The duo’s mining licences will expire this year and there’s a huge possibility that the licences may not be renewed in January next year.

“The law says that we must give them six months and renewable in another six months and then look at the activity that is taking place on the ground.  If that does not happen, the government can in fact withdraw the exploration grant that would have been given to them,” he told Senators last week.

“I do not know whether they are in their first six months or in their second six months.  I am aware that once it reaches 12 months with no activity on the ground, we should in fact withdraw the special grant and enable somebody else to do the exploration,” Chidakwa said.

Both companies received their grants in 2010 with the intention of setting up thermal power stations and coal mining ventures, a development that was expected to uplift impoverished Binga.
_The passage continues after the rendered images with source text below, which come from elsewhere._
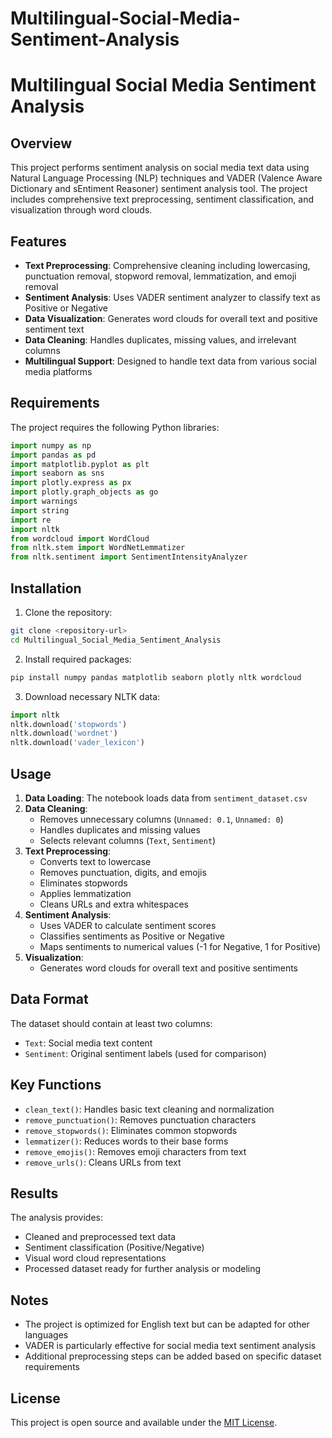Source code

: # Multilingual-Social-Media-Sentiment-Analysis
# Multilingual Social Media Sentiment Analysis

## Overview
This project performs sentiment analysis on social media text data using Natural Language Processing (NLP) techniques and VADER (Valence Aware Dictionary and sEntiment Reasoner) sentiment analysis tool. The project includes comprehensive text preprocessing, sentiment classification, and visualization through word clouds.

## Features
- **Text Preprocessing**: Comprehensive cleaning including lowercasing, punctuation removal, stopword removal, lemmatization, and emoji removal
- **Sentiment Analysis**: Uses VADER sentiment analyzer to classify text as Positive or Negative
- **Data Visualization**: Generates word clouds for overall text and positive sentiment text
- **Data Cleaning**: Handles duplicates, missing values, and irrelevant columns
- **Multilingual Support**: Designed to handle text data from various social media platforms

## Requirements
The project requires the following Python libraries:

```python
import numpy as np
import pandas as pd
import matplotlib.pyplot as plt
import seaborn as sns
import plotly.express as px
import plotly.graph_objects as go
import warnings
import string
import re
import nltk
from wordcloud import WordCloud
from nltk.stem import WordNetLemmatizer
from nltk.sentiment import SentimentIntensityAnalyzer
```

## Installation
1. Clone the repository:
```bash
git clone <repository-url>
cd Multilingual_Social_Media_Sentiment_Analysis
```

2. Install required packages:
```bash
pip install numpy pandas matplotlib seaborn plotly nltk wordcloud
```

3. Download necessary NLTK data:
```python
import nltk
nltk.download('stopwords')
nltk.download('wordnet')
nltk.download('vader_lexicon')
```

## Usage
1. **Data Loading**: The notebook loads data from `sentiment_dataset.csv`
2. **Data Cleaning**: 
   - Removes unnecessary columns (`Unnamed: 0.1`, `Unnamed: 0`)
   - Handles duplicates and missing values
   - Selects relevant columns (`Text`, `Sentiment`)
3. **Text Preprocessing**:
   - Converts text to lowercase
   - Removes punctuation, digits, and emojis
   - Eliminates stopwords
   - Applies lemmatization
   - Cleans URLs and extra whitespaces
4. **Sentiment Analysis**:
   - Uses VADER to calculate sentiment scores
   - Classifies sentiments as Positive or Negative
   - Maps sentiments to numerical values (-1 for Negative, 1 for Positive)
5. **Visualization**:
   - Generates word clouds for overall text and positive sentiments

## Data Format
The dataset should contain at least two columns:
- `Text`: Social media text content
- `Sentiment`: Original sentiment labels (used for comparison)

## Key Functions
- `clean_text()`: Handles basic text cleaning and normalization
- `remove_punctuation()`: Removes punctuation characters
- `remove_stopwords()`: Eliminates common stopwords
- `lemmatizer()`: Reduces words to their base forms
- `remove_emojis()`: Removes emoji characters from text
- `remove_urls()`: Cleans URLs from text

## Results
The analysis provides:
- Cleaned and preprocessed text data
- Sentiment classification (Positive/Negative)
- Visual word cloud representations
- Processed dataset ready for further analysis or modeling

## Notes
- The project is optimized for English text but can be adapted for other languages
- VADER is particularly effective for social media text sentiment analysis
- Additional preprocessing steps can be added based on specific dataset requirements

## License
This project is open source and available under the [MIT License](LICENSE).

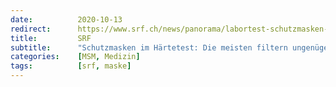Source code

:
 ```yaml
---
date:          2020-10-13
redirect:      https://www.srf.ch/news/panorama/labortest-schutzmasken-im-haertetest-die-meisten-filtern-ungenuegend
title:         SRF
subtitle:      "Schutzmasken im Härtetest: Die meisten filtern ungenügend"
categories:    [MSM, Medizin]
tags:          [srf, maske]
---
```

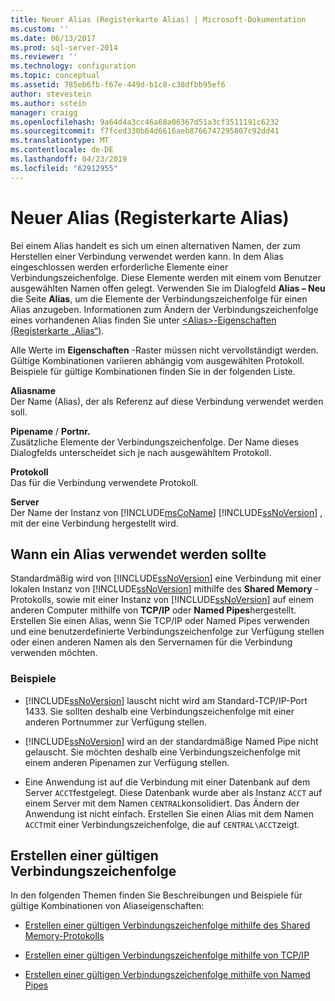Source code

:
 ```yaml
---
title: Neuer Alias (Registerkarte Alias) | Microsoft-Dokumentation
ms.custom: ''
ms.date: 06/13/2017
ms.prod: sql-server-2014
ms.reviewer: ''
ms.technology: configuration
ms.topic: conceptual
ms.assetid: 785eb6fb-f67e-449d-b1c8-c38dfbb95ef6
author: stevestein
ms.author: sstein
manager: craigg
ms.openlocfilehash: 9a64d4a3cc46a68a06367d51a3cf3511191c6232
ms.sourcegitcommit: f7fced330b64d6616aeb8766747295807c92dd41
ms.translationtype: MT
ms.contentlocale: de-DE
ms.lasthandoff: 04/23/2019
ms.locfileid: "62912955"
---
```

# <a name="new-alias-alias-tab"></a>Neuer Alias (Registerkarte Alias)
  Bei einem Alias handelt es sich um einen alternativen Namen, der zum Herstellen einer Verbindung verwendet werden kann. In dem Alias eingeschlossen werden erforderliche Elemente einer Verbindungszeichenfolge. Diese Elemente werden mit einem vom Benutzer ausgewählten Namen offen gelegt. Verwenden Sie im Dialogfeld **Alias – Neu** die Seite **Alias**, um die Elemente der Verbindungszeichenfolge für einen Alias anzugeben. Informationen zum Ändern der Verbindungszeichenfolge eines vorhandenen Alias finden Sie unter [&#60;Alias&#62;-Eigenschaften &#40;Registerkarte „Alias“&#41;](../../../2014/tools/configuration-manager/alias-properties-alias-tab.md).  
  
 Alle Werte im **Eigenschaften** -Raster müssen nicht vervollständigt werden. Gültige Kombinationen variieren abhängig vom ausgewählten Protokoll. Beispiele für gültige Kombinationen finden Sie in der folgenden Liste.  
  
 **Aliasname**  
 Der Name (Alias), der als Referenz auf diese Verbindung verwendet werden soll.  
  
 **Pipename** / **Portnr.**  
 Zusätzliche Elemente der Verbindungszeichenfolge. Der Name dieses Dialogfelds unterscheidet sich je nach ausgewähltem Protokoll.  
  
 **Protokoll**  
 Das für die Verbindung verwendete Protokoll.  
  
 **Server**  
 Der Name der Instanz von [!INCLUDE[msCoName](../../includes/msconame-md.md)] [!INCLUDE[ssNoVersion](../../includes/ssnoversion-md.md)] , mit der eine Verbindung hergestellt wird.  
  
## <a name="when-to-use-an-alias"></a>Wann ein Alias verwendet werden sollte  
 Standardmäßig wird von [!INCLUDE[ssNoVersion](../../includes/ssnoversion-md.md)] eine Verbindung mit einer lokalen Instanz von [!INCLUDE[ssNoVersion](../../includes/ssnoversion-md.md)] mithilfe des **Shared Memory** -Protokolls, sowie mit einer Instanz von [!INCLUDE[ssNoVersion](../../includes/ssnoversion-md.md)] auf einem anderen Computer mithilfe von **TCP/IP** oder **Named Pipes**hergestellt. Erstellen Sie einen Alias, wenn Sie TCP/IP oder Named Pipes verwenden und eine benutzerdefinierte Verbindungszeichenfolge zur Verfügung stellen oder einen anderen Namen als den Servernamen für die Verbindung verwenden möchten.  
  
### <a name="examples"></a>Beispiele  
  
-   [!INCLUDE[ssNoVersion](../../includes/ssnoversion-md.md)] lauscht nicht wird am Standard-TCP/IP-Port 1433. Sie sollten deshalb eine Verbindungszeichenfolge mit einer anderen Portnummer zur Verfügung stellen.  
  
-   [!INCLUDE[ssNoVersion](../../includes/ssnoversion-md.md)] wird an der standardmäßige Named Pipe nicht gelauscht. Sie möchten deshalb eine Verbindungszeichenfolge mit einem anderen Pipenamen zur Verfügung stellen.  
  
-   Eine Anwendung ist auf die Verbindung mit einer Datenbank auf dem Server `ACCT`festgelegt. Diese Datenbank wurde aber als Instanz `ACCT` auf einem Server mit dem Namen `CENTRAL`konsolidiert. Das Ändern der Anwendung ist nicht einfach. Erstellen Sie einen Alias mit dem Namen `ACCT`mit einer Verbindungszeichenfolge, die auf `CENTRAL\ACCT`zeigt.  
  
## <a name="creating-a-valid-connection-string"></a>Erstellen einer gültigen Verbindungszeichenfolge  
 In den folgenden Themen finden Sie Beschreibungen und Beispiele für gültige Kombinationen von Aliaseigenschaften:  
  
-   [Erstellen einer gültigen Verbindungszeichenfolge mithilfe des Shared Memory-Protokolls](../../../2014/tools/configuration-manager/creating-a-valid-connection-string-using-shared-memory-protocol.md)  
  
-   [Erstellen einer gültigen Verbindungszeichenfolge mithilfe von TCP/IP](../../../2014/tools/configuration-manager/creating-a-valid-connection-string-using-tcp-ip.md)  
  
-   [Erstellen einer gültigen Verbindungszeichenfolge mithilfe von Named Pipes](../../../2014/tools/configuration-manager/creating-a-valid-connection-string-using-named-pipes.md)  
  
  
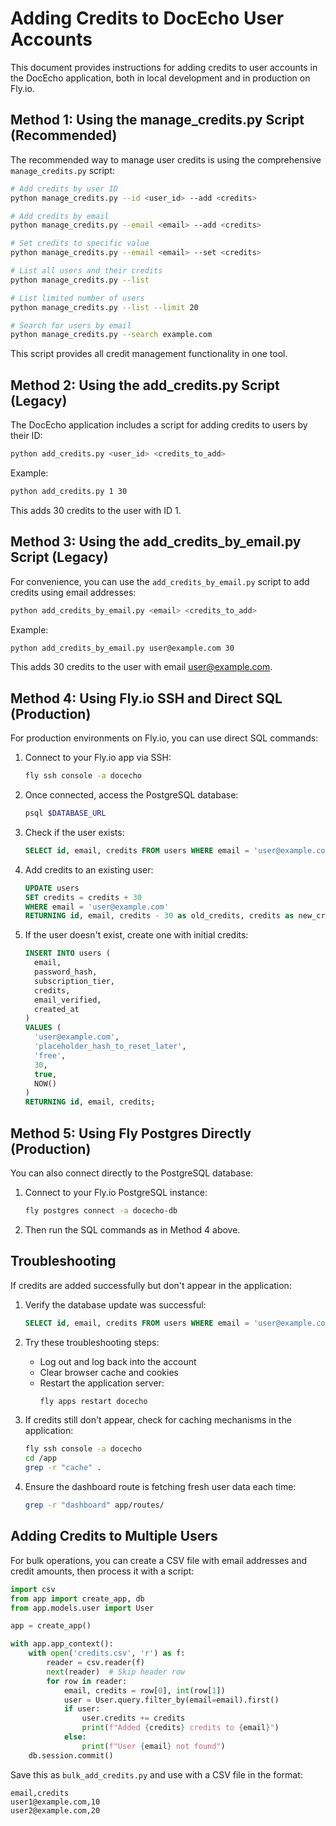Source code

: # Adding Credits to DocEcho User Accounts

This document provides instructions for adding credits to user accounts in the DocEcho application, both in local development and in production on Fly.io.

## Method 1: Using the manage_credits.py Script (Recommended)

The recommended way to manage user credits is using the comprehensive `manage_credits.py` script:

```bash
# Add credits by user ID
python manage_credits.py --id <user_id> --add <credits>

# Add credits by email
python manage_credits.py --email <email> --add <credits>

# Set credits to specific value
python manage_credits.py --email <email> --set <credits>

# List all users and their credits
python manage_credits.py --list

# List limited number of users
python manage_credits.py --list --limit 20

# Search for users by email
python manage_credits.py --search example.com
```

This script provides all credit management functionality in one tool.

## Method 2: Using the add_credits.py Script (Legacy)

The DocEcho application includes a script for adding credits to users by their ID:

```bash
python add_credits.py <user_id> <credits_to_add>
```

Example:

```bash
python add_credits.py 1 30
```

This adds 30 credits to the user with ID 1.

## Method 3: Using the add_credits_by_email.py Script (Legacy)

For convenience, you can use the `add_credits_by_email.py` script to add credits using email addresses:

```bash
python add_credits_by_email.py <email> <credits_to_add>
```

Example:

```bash
python add_credits_by_email.py user@example.com 30
```

This adds 30 credits to the user with email user@example.com.

## Method 4: Using Fly.io SSH and Direct SQL (Production)

For production environments on Fly.io, you can use direct SQL commands:

1. Connect to your Fly.io app via SSH:

   ```bash
   fly ssh console -a docecho
   ```

2. Once connected, access the PostgreSQL database:

   ```bash
   psql $DATABASE_URL
   ```

3. Check if the user exists:

   ```sql
   SELECT id, email, credits FROM users WHERE email = 'user@example.com';
   ```

4. Add credits to an existing user:

   ```sql
   UPDATE users
   SET credits = credits + 30
   WHERE email = 'user@example.com'
   RETURNING id, email, credits - 30 as old_credits, credits as new_credits;
   ```

5. If the user doesn't exist, create one with initial credits:
   ```sql
   INSERT INTO users (
     email,
     password_hash,
     subscription_tier,
     credits,
     email_verified,
     created_at
   )
   VALUES (
     'user@example.com',
     'placeholder_hash_to_reset_later',
     'free',
     30,
     true,
     NOW()
   )
   RETURNING id, email, credits;
   ```

## Method 5: Using Fly Postgres Directly (Production)

You can also connect directly to the PostgreSQL database:

1. Connect to your Fly.io PostgreSQL instance:

   ```bash
   fly postgres connect -a docecho-db
   ```

2. Then run the SQL commands as in Method 4 above.

## Troubleshooting

If credits are added successfully but don't appear in the application:

1. Verify the database update was successful:

   ```sql
   SELECT id, email, credits FROM users WHERE email = 'user@example.com';
   ```

2. Try these troubleshooting steps:

   - Log out and log back into the account
   - Clear browser cache and cookies
   - Restart the application server:
     ```bash
     fly apps restart docecho
     ```

3. If credits still don't appear, check for caching mechanisms in the application:

   ```bash
   fly ssh console -a docecho
   cd /app
   grep -r "cache" .
   ```

4. Ensure the dashboard route is fetching fresh user data each time:
   ```bash
   grep -r "dashboard" app/routes/
   ```

## Adding Credits to Multiple Users

For bulk operations, you can create a CSV file with email addresses and credit amounts, then process it with a script:

```python
import csv
from app import create_app, db
from app.models.user import User

app = create_app()

with app.app_context():
    with open('credits.csv', 'r') as f:
        reader = csv.reader(f)
        next(reader)  # Skip header row
        for row in reader:
            email, credits = row[0], int(row[1])
            user = User.query.filter_by(email=email).first()
            if user:
                user.credits += credits
                print(f"Added {credits} credits to {email}")
            else:
                print(f"User {email} not found")
    db.session.commit()
```

Save this as `bulk_add_credits.py` and use with a CSV file in the format:

```
email,credits
user1@example.com,10
user2@example.com,20
```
The mines were also expected to complement power generation by Hwange Thermal Power Station, Kariba Hydro-electricity Power Station and other power stations to help the country plug its power deficit.

However, there has been little progress on the ground.

This comes as Zimbabwe’s coal output — integral to Zimbabwe’s energy industry — plummeted 38 percent at the end of 2016 to close the year at 2,7 million tonnes from 4,3 million tonnes, crippling thermal electricity generation in the country.

Monaf was issued with Special Grant, SG 4686, covering 19 236 hectares, in March, 2010 for a period of three years.

The Special Grant — known as the Lubu Coalfields — is situated 60km due South of the town of Binga in Matabeleland North.

According to Chidakwa, over the three-year tenure, Monaf embarked on an exploration programme.

During this time, the miner spent approximately $4,1 million on analysis of more than 500 samples and hired experts to complete the design and management of the exploration programme.

“Then the first tenure expired in 2013, the company then applied for an extension of the Special Grant which was granted for a period of two years.  This started from January 8, 2016 to January 7, 2018.

“During the almost three years of waiting before the renewal, the camp was dismantled, workers were disengaged, access roads were destroyed by rain and there was no maintenance.  What they are doing now is to re-mobilise funding in order to start the activities.

“We hope that re-mobilisation exercise will be completed soon and it will enable them to continue with the exploration programme,” the minister said.

With regards Appex, Chidakwa said the miner was granted Special Grant 4949 and 4950 70km South-East of Binga, covering 2 000 hectares.

“During this tenure, an exploration programme was started which included Phase 1 exploration drilling, termed twin holes, which was aimed at ascertaining confidence in the historical data from the Shell Coal Company and nine diamond drill holes were completed.

“Phase two exploration drilling had planned 30 diamond drill holes but then completed 23 diamond drill holes on a grid roughly one km by one km, meant for resource and quality data determination.

“The tenure expired in 2013 and the company applied for an extension of the Special Grant, which was granted for another two years, starting from January 8, 2016 to January 7, 2018.

“We hope that this will enable them to do their work. What they have been doing is simply to review historical data.  That is it in terms of Lubu, part of it is really reviewing historical data,” he said.